Where the line containing "written in assembly." appears, end the copy there, keeping that line; start from the first line of the entries, copy exactly, and omit pictures.

═══ Material for this exercise ═══

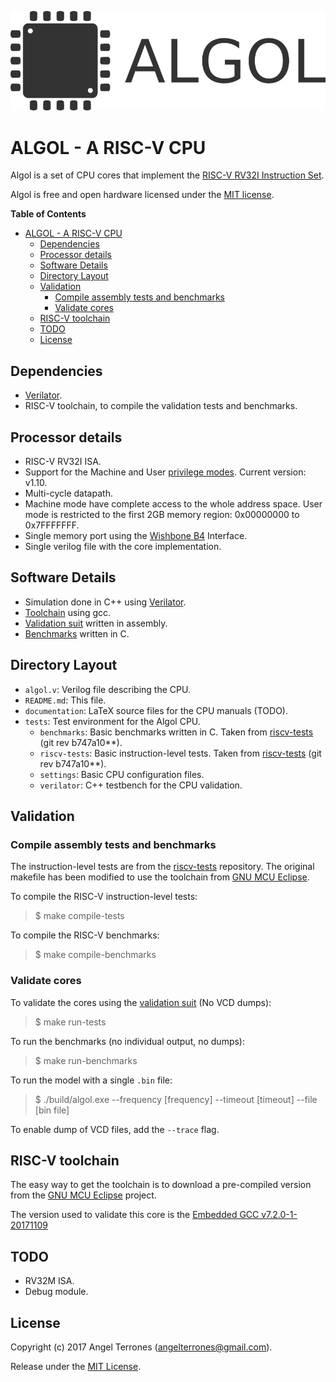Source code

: ![logo](documentation/img/logo.png)

ALGOL - A RISC-V CPU
====================

Algol is a set of CPU cores that implement the [RISC-V RV32I Instruction Set](http://riscv.org/).

Algol is free and open hardware licensed under the [MIT license](https://en.wikipedia.org/wiki/MIT_License).

<!-- markdown-toc start - Don't edit this section. Run M-x markdown-toc-refresh-toc -->
**Table of Contents**

- [ALGOL - A RISC-V CPU](#algol---a-risc-v-cpu)
    - [Dependencies](#dependencies)
    - [Processor details](#processor-details)
    - [Software Details](#software-details)
    - [Directory Layout](#directory-layout)
    - [Validation](#validation)
        - [Compile assembly tests and benchmarks](#compile-assembly-tests-and-benchmarks)
        - [Validate cores](#validate-cores)
    - [RISC-V toolchain](#risc-v-toolchain)
    - [TODO](#todo)
    - [License](#license)

<!-- markdown-toc end -->

Dependencies
------------
- [Verilator](https://www.veripool.org/wiki/verilator).
- RISC-V toolchain, to compile the validation tests and benchmarks.

Processor details
-----------------
- RISC-V RV32I ISA.
- Support for the Machine and User [privilege modes](https://riscv.org/specifications/privileged-isa/). Current version: v1.10.
- Multi-cycle datapath.
- Machine mode have complete access to the whole address space. User mode is restricted to the first 2GB memory region: 0x00000000 to 0x7FFFFFFF.
- Single memory port using the [Wishbone B4](https://www.ohwr.org/attachments/179/wbspec_b4.pdf) Interface.
- Single verilog file with the core implementation.

Software Details
----------------
- Simulation done in C++ using [Verilator](https://www.veripool.org/wiki/verilator).
- [Toolchain](http://riscv.org/software-tools/) using gcc.
- [Validation suit](http://riscv.org/software-tools/riscv-tests/) written in assembly.
- [Benchmarks](http://riscv.org/software-tools/riscv-tests/) written in C.

Directory Layout
----------------
- `algol.v`: Verilog file describing the CPU.
- `README.md`: This file.
- `documentation`: LaTeX source files for the CPU manuals (TODO).
- `tests`: Test environment for the Algol CPU.
    - `benchmarks`: Basic benchmarks written in C. Taken from [riscv-tests](http://riscv.org/software-tools/riscv-tests/) (git rev b747a10**).
    - `riscv-tests`: Basic instruction-level tests. Taken from [riscv-tests](http://riscv.org/software-tools/riscv-tests/) (git rev b747a10**).
    - `settings`: Basic CPU configuration files.
    - `verilator`: C++ testbench for the CPU validation.

Validation
----------
### Compile assembly tests and benchmarks
The instruction-level tests are from the [riscv-tests](http://riscv.org/software-tools/riscv-tests/) repository.
The original makefile has been modified to use the toolchain from [GNU MCU Eclipse](https://gnu-mcu-eclipse.github.io/).

To compile the RISC-V instruction-level tests:

> $ make compile-tests

To compile the RISC-V benchmarks:

> $ make compile-benchmarks

### Validate cores
To validate the cores using the [validation suit](http://riscv.org/software-tools/riscv-tests/) (No VCD dumps):

> $ make run-tests

To run the benchmarks (no individual output, no dumps):

> $ make run-benchmarks

To run the model with a single `.bin` file:

> $ ./build/algol.exe --frequency [frequency] --timeout [timeout] --file [bin file]

To enable dump of VCD files, add the `--trace` flag.

RISC-V toolchain
----------------
The easy way to get the toolchain is to download a pre-compiled version from the
[GNU MCU Eclipse](https://gnu-mcu-eclipse.github.io/) project.

The version used to validate this core is the [Embedded GCC v7.2.0-1-20171109](https://gnu-mcu-eclipse.github.io/blog/2017/11/09/riscv-none-gcc-v7-2-0-1-20171109-released/)

TODO
----
- RV32M ISA.
- Debug module.

License
-------
Copyright (c) 2017 Angel Terrones (<angelterrones@gmail.com>).

Release under the [MIT License](MITlicense.md).
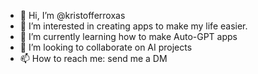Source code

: - 👋 Hi, I’m @kristofferroxas
- 👀 I’m interested in creating apps to make my life easier.
- 🌱 I’m currently learning how to make Auto-GPT apps
- 💞️ I’m looking to collaborate on AI projects
- 📫 How to reach me: send me a DM

<!---
kristofferroxas/kristofferroxas is a ✨ special ✨ repository because its `README.md` (this file) appears on your GitHub profile.
You can click the Preview link to take a look at your changes.
--->
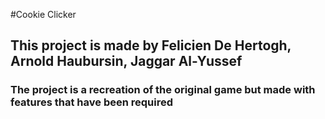 #Cookie Clicker
## This project is made by Felicien De Hertogh, Arnold Haubursin, Jaggar Al-Yussef
### The project is a recreation of the original game but made with features that have been required 

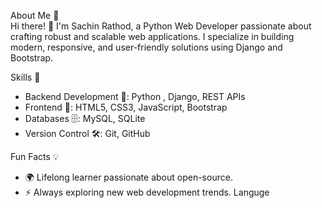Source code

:  About Me 🌟
     <br/>Hi there! 👋 I'm Sachin Rathod, a Python Web Developer passionate about crafting robust and scalable web applications.
       I specialize in building modern, responsive, and user-friendly solutions using Django and Bootstrap.

Skills 🚀
   - Backend Development 🐍: Python , Django, REST APIs
   - Frontend 🎨: HTML5, CSS3, JavaScript, Bootstrap
   - Databases 🗄️: MySQL, SQLite
   - Version Control 🛠️: Git, GitHub

Fun Facts 💡
   - 🌍 Lifelong learner passionate about open-source.
   - ⚡ Always exploring new web development trends.
Languge
<!--
**Sachin00303/Sachin00303** is a ✨ _special_ ✨ repository because its `README.md` (this file) appears on your GitHub profile.

Here are some ideas to get you started:

- 🔭 I’m currently working on ...
- 🌱 I’m currently learning ...
- 👯 I’m looking to collaborate on ...
- 🤔 I’m looking for help with ...
- 💬 Ask me about ...
- 📫 How to reach me: ...
- 😄 Pronouns: ...
- ⚡ Fun fact: ...
-->
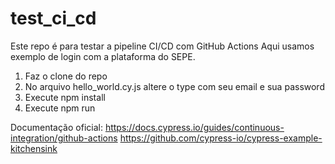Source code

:# test_ci_cd
Este repo é para testar a pipeline CI/CD com GitHub Actions
Aqui usamos exemplo de login com a plataforma do SEPE.

1. Faz o clone do repo
2. No arquivo hello_world.cy.js altere o type com seu email e sua password
3. Execute npm install
4. Execute npm run

Documentação oficial:
https://docs.cypress.io/guides/continuous-integration/github-actions
https://github.com/cypress-io/cypress-example-kitchensink
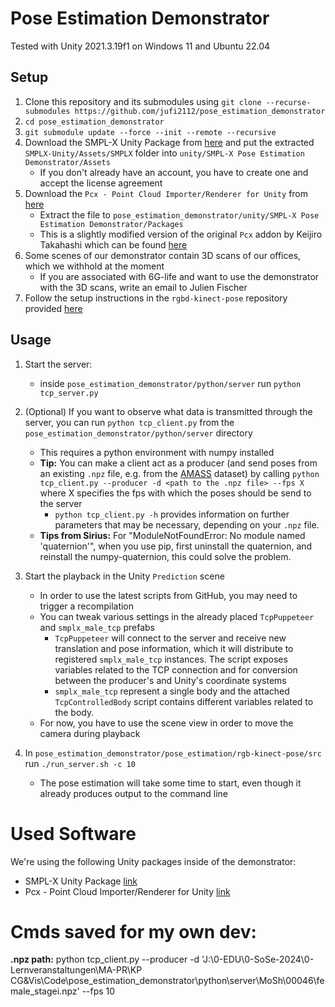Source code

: # Pose Estimation Demonstrator

Tested with Unity 2021.3.19f1 on Windows 11 and Ubuntu 22.04

## Setup

1. Clone this repository and its submodules using `git clone --recurse-submodules https://github.com/jufi2112/pose_estimation_demonstrator`
2. `cd pose_estimation_demonstrator`
3. `git submodule update --force --init --remote --recursive`
4. Download the SMPL-X Unity Package from [here](https://smpl-x.is.tue.mpg.de/index.html) and put the extracted `SMPLX-Unity/Assets/SMPLX` folder into `unity/SMPL-X Pose Estimation Demonstrator/Assets`
    - If you don't already have an account, you have to create one and accept the license agreement
5. Download the `Pcx - Point Cloud Importer/Renderer for Unity` from [here](https://cloudstore.zih.tu-dresden.de/index.php/s/Kj8pyHJDjH5HENb)
    - Extract the file to `pose_estimation_demonstrator/unity/SMPL-X Pose Estimation Demonstrator/Packages`
    - This is a slightly modified version of the original `Pcx` addon by Keijiro Takahashi which can be found [here](https://github.com/keijiro/Pcx)
6. Some scenes of our demonstrator contain 3D scans of our offices, which we withhold at the moment
    - If you are associated with 6G-life and want to use the demonstrator with the 3D scans, write an email to Julien Fischer
7. Follow the setup instructions in the `rgbd-kinect-pose` repository provided [here](./pose_estimation/rgb-kinect-pose/readme.md)

## Usage
1. Start the server:
    - inside `pose_estimation_demonstrator/python/server` run `python tcp_server.py`
2. (Optional) If you want to observe what data is transmitted through the server, you can run `python tcp_client.py` from the `pose_estimation_demonstrator/python/server` directory
    - This requires a python environment with numpy installed
    - **Tip:** You can make a client act as a producer (and send poses from an existing `.npz` file, e.g. from the [AMASS](https://amass.is.tue.mpg.de/) dataset) by calling `python tcp_client.py --producer -d <path to the .npz file> --fps X` where X specifies the fps with which the poses should be send to the server
        - `python tcp_client.py -h` provides information on further parameters that may be necessary, depending on your `.npz` file.
    -  **Tips from Sirius:** For "ModuleNotFoundError: No module named 'quaternion'", when you use pip, first uninstall the quaternion, and reinstall the numpy-quaternion, this could solve the problem.
    
3. Start the playback in the Unity `Prediction` scene
    - In order to use the latest scripts from GitHub, you may need to trigger a recompilation
    - You can tweak various settings in the already placed `TcpPuppeteer` and `smplx_male_tcp` prefabs
        - `TcpPuppeteer` will connect to the server and receive new translation and pose information, which it will distribute to registered `smplx_male_tcp` instances. The script exposes variables related to the TCP connection and for conversion between the producer's and Unity's coordinate systems
        - `smplx_male_tcp` represent a single body and the attached `TcpControlledBody` script contains different variables related to the body.
    - For now, you have to use the scene view in order to move the camera during playback
4. In `pose_estimation_demonstrator/pose_estimation/rgb-kinect-pose/src` run `./run_server.sh -c 10`
    - The pose estimation will take some time to start, even though it already produces output to the command line

# Used Software
We're using the following Unity packages inside of the demonstrator:
- SMPL-X Unity Package [link](https://smpl-x.is.tue.mpg.de/index.html)
- Pcx - Point Cloud Importer/Renderer for Unity [link](https://github.com/keijiro/Pcx)

# Cmds saved for my own dev:
**.npz path:** python tcp_client.py --producer -d 'J:\0-EDU\0-SoSe-2024\0-Lernveranstaltungen\MA-PR\KP CG&Vis\Code\pose_estimation_demonstrator\python\server\MoSh\00046\female_stagei.npz' --fps 10

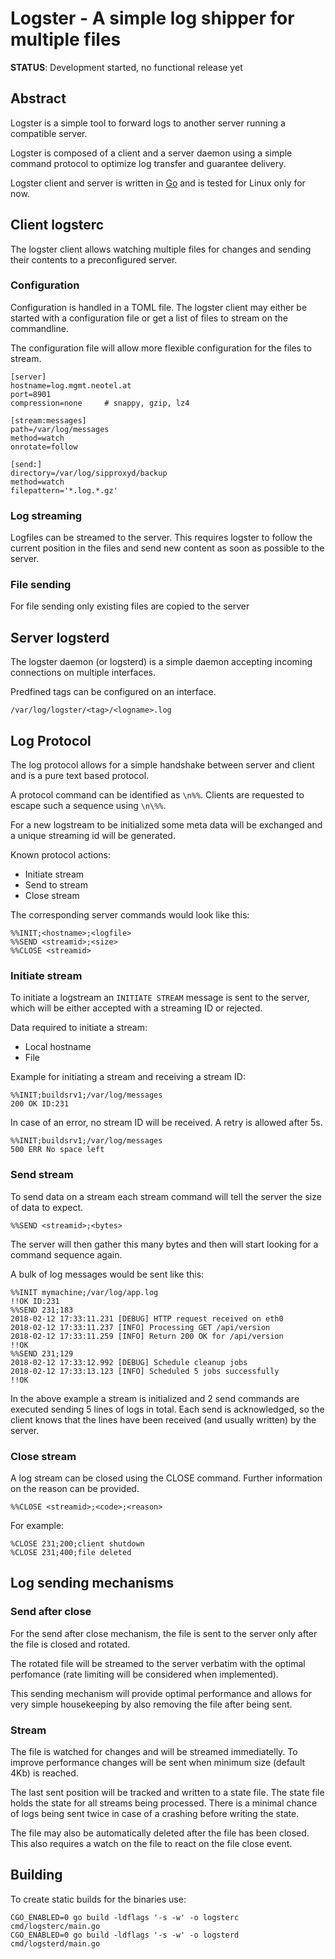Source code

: Logster - A simple log shipper for multiple files
=================================================

**STATUS**: Development started, no functional release yet

Abstract
--------

Logster is a simple tool to forward logs to another server running a compatible server.

Logster is composed of a client and a server daemon using a simple command
protocol to optimize log transfer and guarantee delivery.

Logster client and server is written in [Go](http://golang.org) and
is tested for Linux only for now.

Client logsterc
---------------

The logster client allows watching multiple files for changes and sending their
contents to a preconfigured server.

### Configuration

Configuration is handled in a TOML file.
The logster client may either be started with a configuration file or
get a list of files to stream on the commandline.

The configuration file will allow more flexible configuration for the
files to stream.

    [server]
    hostname=log.mgmt.neotel.at
    port=8901
    compression=none     # snappy, gzip, lz4

    [stream:messages]
    path=/var/log/messages
    method=watch
    onrotate=follow

    [send:]
    directory=/var/log/sipproxyd/backup
    method=watch
    filepattern='*.log.*.gz'

### Log streaming

Logfiles can be streamed to the server. This requires logster to
follow the current position in the files and send new content as 
soon as possible to the server.

### File sending

For file sending only existing files are copied to the server

Server logsterd
---------------

The logster daemon (or logsterd) is a simple daemon accepting incoming
connections on multiple interfaces.

Predfined tags can be configured on an interface.

    /var/log/logster/<tag>/<logname>.log

Log Protocol
------------

The log protocol allows for a simple handshake between server and client and
is a pure text based protocol.

A protocol command can be identified as `\n%%`. Clients are requested
to escape such a sequence using `\n\%%`.

For a new logstream to be initialized some meta data will be exchanged
and a unique streaming id will be generated. 

Known protocol actions:

* Initiate stream
* Send to stream
* Close stream

The corresponding server commands would look like this:

    %%INIT;<hostname>;<logfile>
    %%SEND <streamid>;<size>
    %%CLOSE <streamid>

### Initiate stream

To initiate a logstream an `INITIATE STREAM` message is sent to the server,
which will be either accepted with a streaming ID or rejected.

Data required to initiate a stream:

* Local hostname
* File

Example for initiating a stream and receiving a stream ID:

    %%INIT;buildsrv1;/var/log/messages
    200 OK ID:231

In case of an error, no stream ID will be received.
A retry is allowed after 5s.

    %%INIT;buildsrv1;/var/log/messages
    500 ERR No space left

### Send stream

To send data on a stream each stream command will tell the 
server the size of data to expect.

    %%SEND <streamid>;<bytes>

The server will then gather this many bytes and then will start looking
for a command sequence again.

A bulk of log messages would be sent like this:

    %%INIT mymachine;/var/log/app.log
    !!OK ID:231
    %%SEND 231;183
    2018-02-12 17:33:11.231 [DEBUG] HTTP request received on eth0
    2018-02-12 17:33:11.237 [INFO] Processing GET /api/version
    2018-02-12 17:33:11.259 [INFO] Return 200 OK for /api/version
    !!OK
    %%SEND 231;129
    2018-02-12 17:33:12.992 [DEBUG] Schedule cleanup jobs
    2018-02-12 17:33:13.123 [INFO] Scheduled 5 jobs successfully
    !!OK

In the above example a stream is initialized and 2 send commands are executed
sending 5 lines of logs in total. Each send is acknowledged, so the client
knows that the lines have been received (and usually written) by the server.

### Close stream

A log stream can be closed using the CLOSE command. Further information on
the reason can be provided.

    %%CLOSE <streamid>;<code>;<reason>

For example:

    %CLOSE 231;200;client shutdown
    %CLOSE 231;400;file deleted

Log sending mechanisms
----------------------

### Send after close

For the send after close mechanism, the file is sent to the server only after
the file is closed and rotated.

The rotated file will be streamed to the server verbatim with the optimal
perfomance (rate limiting will be considered when implemented).

This sending mechanism will provide optimal performance and allows for very
simple housekeeping by also removing the file after being sent.

### Stream

The file is watched for changes and will be streamed immediatelly. To improve
performance changes will be sent when minimum size (default 4Kb) is reached.

The last sent position will be tracked and written to a state file. The state
file holds the state for all streams being processed. There is a minimal chance
of logs being sent twice in case of a crashing before writing the state.

The file may also be automatically deleted after the file has been closed.
This also requires a watch on the file to react on the file close event.

Building
--------

To create static builds for the binaries use:

    CGO_ENABLED=0 go build -ldflags '-s -w' -o logsterc cmd/logsterc/main.go
    CGO_ENABLED=0 go build -ldflags '-s -w' -o logsterd cmd/logsterd/main.go
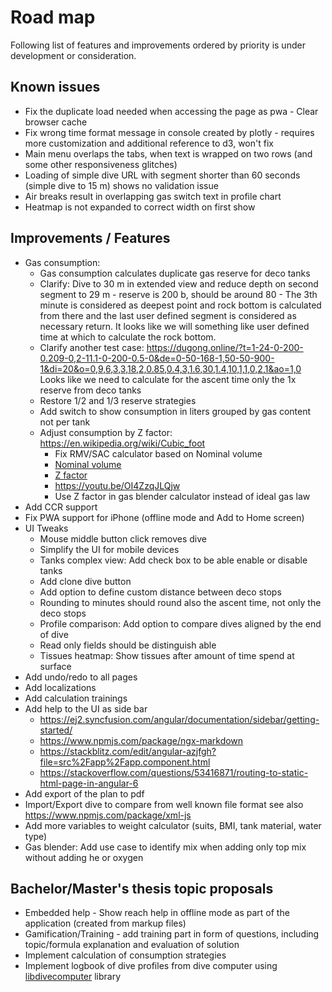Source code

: # Road map

Following list of features and improvements ordered by priority is under development or consideration.

## Known issues

* Fix the duplicate load needed when accessing the page as pwa - Clear browser cache
* Fix wrong time format message in console created by plotly - requires more customization and additional reference to d3, won't fix
* Main menu overlaps the tabs, when text is wrapped on two rows (and some other responsiveness glitches)
* Loading of simple dive URL with segment shorter than 60 seconds (simple dive to 15 m) shows no validation issue
* Air breaks result in overlapping gas switch text in profile chart
* Heatmap is not expanded to correct width on first show

## Improvements / Features

* Gas consumption:
    * Gas consumption calculates duplicate gas reserve for deco tanks
    * Clarify: Dive to 30 m in extended view and reduce depth on second segment to 29 m - reserve is 200 b, should be around 80 - 
The 3th minute is considered as deepest point and rock bottom is calculated from there and the last user defined segment is considered as necessary return.
It looks like we will something like user defined time at which to calculate the rock bottom.
    * Clarify another test case: https://dugong.online/?t=1-24-0-200-0.209-0,2-11.1-0-200-0.5-0&de=0-50-168-1,50-50-900-1&di=20&o=0,9,6,3,3,18,2,0.85,0.4,3,1.6,30,1.4,10,1,1,0,2,1&ao=1,0
Looks like we need to calculate for the ascent time only the 1x reserve from deco tanks
    * Restore 1/2 and 1/3 reserve strategies
    * Add switch to show consumption in liters grouped by gas content not per tank
    * Adjust consumption by Z factor: <https://en.wikipedia.org/wiki/Cubic_foot>
        * Fix RMV/SAC calculator based on Nominal volume
        * [Nominal volume](https://en.wikipedia.org/wiki/Diving_cylinder#Nominal_volume_of_gas_stored)
        * [Z factor](https://www.divegearexpress.com/library/articles/calculating-scuba-cylinder-capacities)
        * <https://youtu.be/OI4ZzqJLQjw>
        * Use Z factor in gas blender calculator instead of ideal gas law
* Add CCR support
* Fix PWA support for iPhone (offline mode and Add to Home screen)
* UI Tweaks
  * Mouse middle button click removes dive
  * Simplify the UI for mobile devices
  * Tanks complex view: Add check box to be able enable or disable tanks
  * Add clone dive button
  * Add option to define custom distance between deco stops
  * Rounding to minutes should round also the ascent time, not only the deco stops
  * Profile comparison: Add option to compare dives aligned by the end of dive
  * Read only fields should be distinguish able
  * Tissues heatmap: Show tissues after amount of time spend at surface
* Add undo/redo to all pages
* Add localizations
* Add calculation trainings
* Add help to the UI as side bar
  * <https://ej2.syncfusion.com/angular/documentation/sidebar/getting-started/>
  * <https://www.npmjs.com/package/ngx-markdown>
  * <https://stackblitz.com/edit/angular-azjfgh?file=src%2Fapp%2Fapp.component.html>
  * <https://stackoverflow.com/questions/53416871/routing-to-static-html-page-in-angular-6>
* Add export of the plan to pdf
* Import/Export dive to compare from well known file format see also <https://www.npmjs.com/package/xml-js>
* Add more variables to weight calculator (suits, BMI, tank material, water type)
* Gas blender: Add use case to identify mix when adding only top mix without adding he or oxygen

## Bachelor/Master's thesis topic proposals

* Embedded help - Show reach help in offline mode as part of the application (created from markup files)
* Gamification/Training - add training part in form of questions, including topic/formula explanation and evaluation of solution
* Implement calculation of consumption strategies
* Implement logbook of dive profiles from dive computer using [libdivecomputer](https://github.com/libdivecomputer/libdivecomputer>) library 
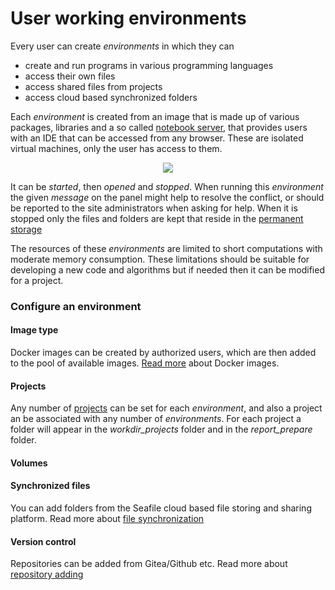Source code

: User working environments
=================

Every user can create *environments* in which they can
* create and run programs in various programming languages
* access their own files
* access shared files from projects
* access cloud based synchronized folders
  
Each *environment* is created from an image that is made up of various packages, libraries and a so called [notebook server](Notebooks/Main.md), that provides users with an IDE that can be accessed from any browser. These are isolated virtual machines, only the user has access to them.


<div align=center>
<img src="./img/environmental_panel-wd.png"/>
</div>

It can be *started*, then *opened* and *stopped*. When running this *environment* the given *message* on the panel might help to resolve the conflict, or should be reported to the site administrators when asking for help.
When it is stopped only the files and folders are kept that reside in the [permanent storage](Storage/main.md) 

The resources of these *environments* are limited to short computations with moderate memory consumption. These limitations should be suitable for developing a new code and algorithms but if needed then it can be modified for a project.

### Configure an environment
#### Image type
Docker images can be created by authorized users, which are then added to the pool of available images. [Read more](https://docs.docker.com/engine/reference/commandline/images/) about Docker images.
#### Projects
Any number of [projects](Project/Main.md) can be set for each *environment*, and also a project an be associated with any number of *environments*. For each project a folder will appear in the *workdir_projects* folder and in the *report_prepare* folder.
#### Volumes

#### Synchronized files
You can add folders from the Seafile cloud based file storing and sharing platform. Read more about [file synchronization](Seafile/Main.md)

#### Version control
Repositories can be added from Gitea/Github etc. Read more about [repository adding](VersionControl/Main.md)






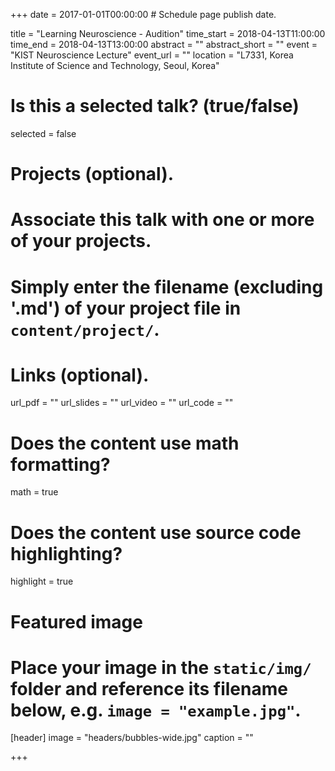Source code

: +++
date = 2017-01-01T00:00:00  # Schedule page publish date.

title = "Learning Neuroscience - Audition"
time_start = 2018-04-13T11:00:00
time_end = 2018-04-13T13:00:00
abstract = ""
abstract_short = ""
event = "KIST Neuroscience Lecture"
event_url = ""
location = "L7331, Korea Institute of Science and Technology, Seoul, Korea"

# Is this a selected talk? (true/false)
selected = false

# Projects (optional).
#   Associate this talk with one or more of your projects.
#   Simply enter the filename (excluding '.md') of your project file in `content/project/`.


# Links (optional).
url_pdf = ""
url_slides = ""
url_video = ""
url_code = ""

# Does the content use math formatting?
math = true

# Does the content use source code highlighting?
highlight = true

# Featured image
# Place your image in the `static/img/` folder and reference its filename below, e.g. `image = "example.jpg"`.
[header]
image = "headers/bubbles-wide.jpg"
caption = ""

+++
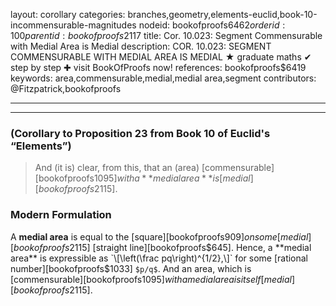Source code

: layout: corollary
categories: branches,geometry,elements-euclid,book-10-incommensurable-magnitudes
nodeid: bookofproofs$6462
orderid: 100
parentid: bookofproofs$2117
title: Cor. 10.023: Segment Commensurable with Medial Area is Medial
description: COR. 10.023: SEGMENT COMMENSURABLE WITH MEDIAL AREA IS MEDIAL &#9733; graduate maths &#10004; step by step &#10010; visit BookOfProofs now!
references: bookofproofs$6419
keywords: area,commensurable,medial,medial area,segment
contributors: @Fitzpatrick,bookofproofs

---


---

### (Corollary to Proposition 23 from Book 10 of Euclid's “Elements”)

> And (it is) clear, from this, that an (area) [commensurable][bookofproofs$1095] with a **medial area** is [medial][bookofproofs$2115].
### Modern Formulation

A **medial area** is equal to the [square][bookofproofs$909] on some [medial][bookofproofs$2115] [straight line][bookofproofs$645]. Hence, a **medial area** is expressible as  `\[\left(\frac pq\right)^{1/2},\]` for some [rational number][bookofproofs$1033] `$p/q$`. And an area, which is [commensurable][bookofproofs$1095] with a medial area is itself [medial][bookofproofs$2115].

═══

» **Task response**
Source code

: ![logo](documentation/img/logo.png)

ALGOL - A RISC-V CPU
====================

Algol is a set of CPU cores that implement the [RISC-V RV32I Instruction Set](http://riscv.org/).

Algol is free and open hardware licensed under the [MIT license](https://en.wikipedia.org/wiki/MIT_License).

<!-- markdown-toc start - Don't edit this section. Run M-x markdown-toc-refresh-toc -->
**Table of Contents**

- [ALGOL - A RISC-V CPU](#algol---a-risc-v-cpu)
    - [Dependencies](#dependencies)
    - [Processor details](#processor-details)
    - [Software Details](#software-details)
    - [Directory Layout](#directory-layout)
    - [Validation](#validation)
        - [Compile assembly tests and benchmarks](#compile-assembly-tests-and-benchmarks)
        - [Validate cores](#validate-cores)
    - [RISC-V toolchain](#risc-v-toolchain)
    - [TODO](#todo)
    - [License](#license)

<!-- markdown-toc end -->

Dependencies
------------
- [Verilator](https://www.veripool.org/wiki/verilator).
- RISC-V toolchain, to compile the validation tests and benchmarks.

Processor details
-----------------
- RISC-V RV32I ISA.
- Support for the Machine and User [privilege modes](https://riscv.org/specifications/privileged-isa/). Current version: v1.10.
- Multi-cycle datapath.
- Machine mode have complete access to the whole address space. User mode is restricted to the first 2GB memory region: 0x00000000 to 0x7FFFFFFF.
- Single memory port using the [Wishbone B4](https://www.ohwr.org/attachments/179/wbspec_b4.pdf) Interface.
- Single verilog file with the core implementation.

Software Details
----------------
- Simulation done in C++ using [Verilator](https://www.veripool.org/wiki/verilator).
- [Toolchain](http://riscv.org/software-tools/) using gcc.
- [Validation suit](http://riscv.org/software-tools/riscv-tests/) written in assembly.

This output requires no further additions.